*Exercise directions*
Among the entries below, one line contains "filler items and traps." and another contains "intelligence boost might". Transcribe those two lines and every line between them, exactly.

*Supplied material*
++++++
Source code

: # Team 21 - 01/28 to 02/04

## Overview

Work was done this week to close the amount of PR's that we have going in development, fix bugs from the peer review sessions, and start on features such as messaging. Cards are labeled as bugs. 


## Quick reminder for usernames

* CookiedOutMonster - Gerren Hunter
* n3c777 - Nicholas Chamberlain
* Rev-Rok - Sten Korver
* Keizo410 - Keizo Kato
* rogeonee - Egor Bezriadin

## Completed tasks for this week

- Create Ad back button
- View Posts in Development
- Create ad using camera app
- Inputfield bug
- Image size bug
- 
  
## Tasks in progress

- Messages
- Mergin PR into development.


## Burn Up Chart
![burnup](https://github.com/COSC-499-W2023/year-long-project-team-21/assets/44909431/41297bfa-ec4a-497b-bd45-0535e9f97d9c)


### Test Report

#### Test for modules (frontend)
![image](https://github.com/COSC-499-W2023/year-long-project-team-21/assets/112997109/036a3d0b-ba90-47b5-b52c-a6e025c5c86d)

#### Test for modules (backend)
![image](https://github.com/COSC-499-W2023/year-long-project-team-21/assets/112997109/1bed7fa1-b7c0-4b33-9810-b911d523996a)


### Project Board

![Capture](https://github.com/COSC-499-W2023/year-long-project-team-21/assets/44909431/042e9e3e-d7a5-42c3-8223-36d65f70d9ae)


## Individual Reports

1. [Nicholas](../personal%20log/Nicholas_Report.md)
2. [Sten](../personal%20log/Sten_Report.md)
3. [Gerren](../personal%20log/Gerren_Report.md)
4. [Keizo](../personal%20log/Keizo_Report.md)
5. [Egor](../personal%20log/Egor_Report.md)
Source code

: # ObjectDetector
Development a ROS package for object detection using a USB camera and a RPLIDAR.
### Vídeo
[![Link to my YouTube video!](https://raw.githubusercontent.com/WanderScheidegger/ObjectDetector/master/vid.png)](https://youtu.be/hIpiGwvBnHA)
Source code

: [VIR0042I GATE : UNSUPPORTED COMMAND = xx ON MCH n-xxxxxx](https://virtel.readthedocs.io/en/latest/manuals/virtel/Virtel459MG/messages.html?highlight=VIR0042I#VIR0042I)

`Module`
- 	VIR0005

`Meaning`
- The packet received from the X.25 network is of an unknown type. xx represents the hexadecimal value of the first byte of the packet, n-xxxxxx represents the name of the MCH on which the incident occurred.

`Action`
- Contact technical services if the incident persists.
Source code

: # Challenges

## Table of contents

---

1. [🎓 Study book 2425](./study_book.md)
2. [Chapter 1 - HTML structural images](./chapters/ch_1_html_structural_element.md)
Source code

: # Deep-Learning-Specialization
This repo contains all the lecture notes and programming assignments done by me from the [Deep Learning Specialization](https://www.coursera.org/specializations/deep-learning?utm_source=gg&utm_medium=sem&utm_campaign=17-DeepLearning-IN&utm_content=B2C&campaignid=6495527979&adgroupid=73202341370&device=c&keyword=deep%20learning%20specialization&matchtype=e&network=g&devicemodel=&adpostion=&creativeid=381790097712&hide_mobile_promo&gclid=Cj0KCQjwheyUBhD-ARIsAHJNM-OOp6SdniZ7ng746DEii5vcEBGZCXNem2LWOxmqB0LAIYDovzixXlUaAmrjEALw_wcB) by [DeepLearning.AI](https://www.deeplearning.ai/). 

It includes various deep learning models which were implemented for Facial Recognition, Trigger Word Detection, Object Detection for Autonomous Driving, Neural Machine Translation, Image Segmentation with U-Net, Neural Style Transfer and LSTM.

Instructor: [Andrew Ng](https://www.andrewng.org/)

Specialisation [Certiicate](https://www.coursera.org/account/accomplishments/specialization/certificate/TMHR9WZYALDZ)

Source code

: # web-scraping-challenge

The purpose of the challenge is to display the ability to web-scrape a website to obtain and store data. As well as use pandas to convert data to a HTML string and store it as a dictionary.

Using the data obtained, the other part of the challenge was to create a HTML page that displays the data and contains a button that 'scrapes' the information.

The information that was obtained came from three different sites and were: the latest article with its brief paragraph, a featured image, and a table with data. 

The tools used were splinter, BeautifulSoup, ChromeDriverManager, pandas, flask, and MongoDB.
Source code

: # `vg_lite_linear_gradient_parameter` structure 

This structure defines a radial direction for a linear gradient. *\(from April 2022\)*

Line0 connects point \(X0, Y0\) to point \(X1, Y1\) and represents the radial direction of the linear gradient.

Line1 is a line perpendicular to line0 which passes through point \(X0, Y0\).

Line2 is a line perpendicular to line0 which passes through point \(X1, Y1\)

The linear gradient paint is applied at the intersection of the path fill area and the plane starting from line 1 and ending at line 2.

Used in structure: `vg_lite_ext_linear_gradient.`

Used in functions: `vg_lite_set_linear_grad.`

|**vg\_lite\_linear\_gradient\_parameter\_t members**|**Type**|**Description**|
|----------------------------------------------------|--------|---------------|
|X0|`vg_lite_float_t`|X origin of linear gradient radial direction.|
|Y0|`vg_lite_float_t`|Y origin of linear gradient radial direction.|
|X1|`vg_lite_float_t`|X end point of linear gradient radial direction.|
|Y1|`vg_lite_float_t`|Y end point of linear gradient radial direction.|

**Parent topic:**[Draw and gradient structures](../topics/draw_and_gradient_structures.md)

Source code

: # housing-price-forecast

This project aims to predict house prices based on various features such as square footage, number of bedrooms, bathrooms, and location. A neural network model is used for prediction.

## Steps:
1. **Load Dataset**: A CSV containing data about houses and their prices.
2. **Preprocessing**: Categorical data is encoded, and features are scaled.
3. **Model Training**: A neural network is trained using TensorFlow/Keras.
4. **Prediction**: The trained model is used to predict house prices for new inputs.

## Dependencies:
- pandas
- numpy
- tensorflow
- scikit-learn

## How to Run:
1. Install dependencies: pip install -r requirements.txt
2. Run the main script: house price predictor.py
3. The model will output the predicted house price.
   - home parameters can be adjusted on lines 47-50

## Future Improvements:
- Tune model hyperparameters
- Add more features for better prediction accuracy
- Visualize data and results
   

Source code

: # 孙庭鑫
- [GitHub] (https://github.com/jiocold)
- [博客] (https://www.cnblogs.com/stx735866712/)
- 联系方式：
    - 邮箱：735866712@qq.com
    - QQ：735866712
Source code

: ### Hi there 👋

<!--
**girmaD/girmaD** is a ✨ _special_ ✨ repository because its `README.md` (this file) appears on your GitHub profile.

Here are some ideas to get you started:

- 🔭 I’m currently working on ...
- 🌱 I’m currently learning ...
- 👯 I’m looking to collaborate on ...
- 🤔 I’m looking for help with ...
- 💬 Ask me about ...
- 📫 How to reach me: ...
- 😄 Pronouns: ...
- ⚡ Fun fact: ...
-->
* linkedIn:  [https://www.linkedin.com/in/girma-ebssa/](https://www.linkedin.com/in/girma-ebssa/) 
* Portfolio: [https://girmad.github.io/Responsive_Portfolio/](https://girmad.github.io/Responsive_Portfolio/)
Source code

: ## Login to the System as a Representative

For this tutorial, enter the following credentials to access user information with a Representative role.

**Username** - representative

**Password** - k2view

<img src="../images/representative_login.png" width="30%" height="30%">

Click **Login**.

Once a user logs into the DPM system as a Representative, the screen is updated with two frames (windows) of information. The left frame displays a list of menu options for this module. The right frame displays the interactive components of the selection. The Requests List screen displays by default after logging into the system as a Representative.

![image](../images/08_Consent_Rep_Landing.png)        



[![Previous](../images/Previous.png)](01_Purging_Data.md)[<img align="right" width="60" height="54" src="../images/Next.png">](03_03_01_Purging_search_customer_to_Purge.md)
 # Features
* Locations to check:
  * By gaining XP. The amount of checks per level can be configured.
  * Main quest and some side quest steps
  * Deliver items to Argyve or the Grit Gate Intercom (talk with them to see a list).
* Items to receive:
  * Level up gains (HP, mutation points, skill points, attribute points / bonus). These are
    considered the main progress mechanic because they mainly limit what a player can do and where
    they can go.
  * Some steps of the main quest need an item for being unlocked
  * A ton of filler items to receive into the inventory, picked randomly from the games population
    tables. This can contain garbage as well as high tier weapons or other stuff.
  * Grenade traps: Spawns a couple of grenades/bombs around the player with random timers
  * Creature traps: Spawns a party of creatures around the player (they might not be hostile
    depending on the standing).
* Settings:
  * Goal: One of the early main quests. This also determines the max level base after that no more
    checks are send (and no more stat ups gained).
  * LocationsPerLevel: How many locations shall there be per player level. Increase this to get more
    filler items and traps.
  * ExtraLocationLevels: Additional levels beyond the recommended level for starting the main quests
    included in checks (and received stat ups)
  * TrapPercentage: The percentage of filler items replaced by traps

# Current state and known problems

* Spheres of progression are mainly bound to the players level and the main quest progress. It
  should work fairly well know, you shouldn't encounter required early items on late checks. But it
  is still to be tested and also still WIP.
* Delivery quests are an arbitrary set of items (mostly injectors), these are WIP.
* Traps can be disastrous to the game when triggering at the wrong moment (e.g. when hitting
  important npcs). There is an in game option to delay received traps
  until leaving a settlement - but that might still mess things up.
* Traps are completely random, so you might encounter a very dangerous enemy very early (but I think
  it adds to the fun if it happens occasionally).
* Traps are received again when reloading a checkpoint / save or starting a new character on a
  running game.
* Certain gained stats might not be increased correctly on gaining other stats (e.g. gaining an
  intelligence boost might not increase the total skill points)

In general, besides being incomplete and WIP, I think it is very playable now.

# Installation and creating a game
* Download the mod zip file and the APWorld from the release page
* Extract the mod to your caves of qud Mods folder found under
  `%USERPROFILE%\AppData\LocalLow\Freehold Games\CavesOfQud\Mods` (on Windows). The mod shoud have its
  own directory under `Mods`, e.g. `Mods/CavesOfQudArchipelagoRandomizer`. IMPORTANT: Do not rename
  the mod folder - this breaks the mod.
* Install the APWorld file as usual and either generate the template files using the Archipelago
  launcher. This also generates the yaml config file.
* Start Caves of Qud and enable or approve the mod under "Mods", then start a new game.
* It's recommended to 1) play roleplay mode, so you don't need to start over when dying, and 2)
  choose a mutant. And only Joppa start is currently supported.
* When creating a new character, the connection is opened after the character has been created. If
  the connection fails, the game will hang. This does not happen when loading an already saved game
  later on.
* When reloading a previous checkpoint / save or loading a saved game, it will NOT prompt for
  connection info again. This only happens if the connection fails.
++++++
*Reply*
    filler items and traps.
  * ExtraLocationLevels: Additional levels beyond the recommended level for starting the main quests
    included in checks (and received stat ups)
  * TrapPercentage: The percentage of filler items replaced by traps

# Current state and known problems

* Spheres of progression are mainly bound to the players level and the main quest progress. It
  should work fairly well know, you shouldn't encounter required early items on late checks. But it
  is still to be tested and also still WIP.
* Delivery quests are an arbitrary set of items (mostly injectors), these are WIP.
* Traps can be disastrous to the game when triggering at the wrong moment (e.g. when hitting
  important npcs). There is an in game option to delay received traps
  until leaving a settlement - but that might still mess things up.
* Traps are completely random, so you might encounter a very dangerous enemy very early (but I think
  it adds to the fun if it happens occasionally).
* Traps are received again when reloading a checkpoint / save or starting a new character on a
  running game.
* Certain gained stats might not be increased correctly on gaining other stats (e.g. gaining an
  intelligence boost might not increase the total skill points)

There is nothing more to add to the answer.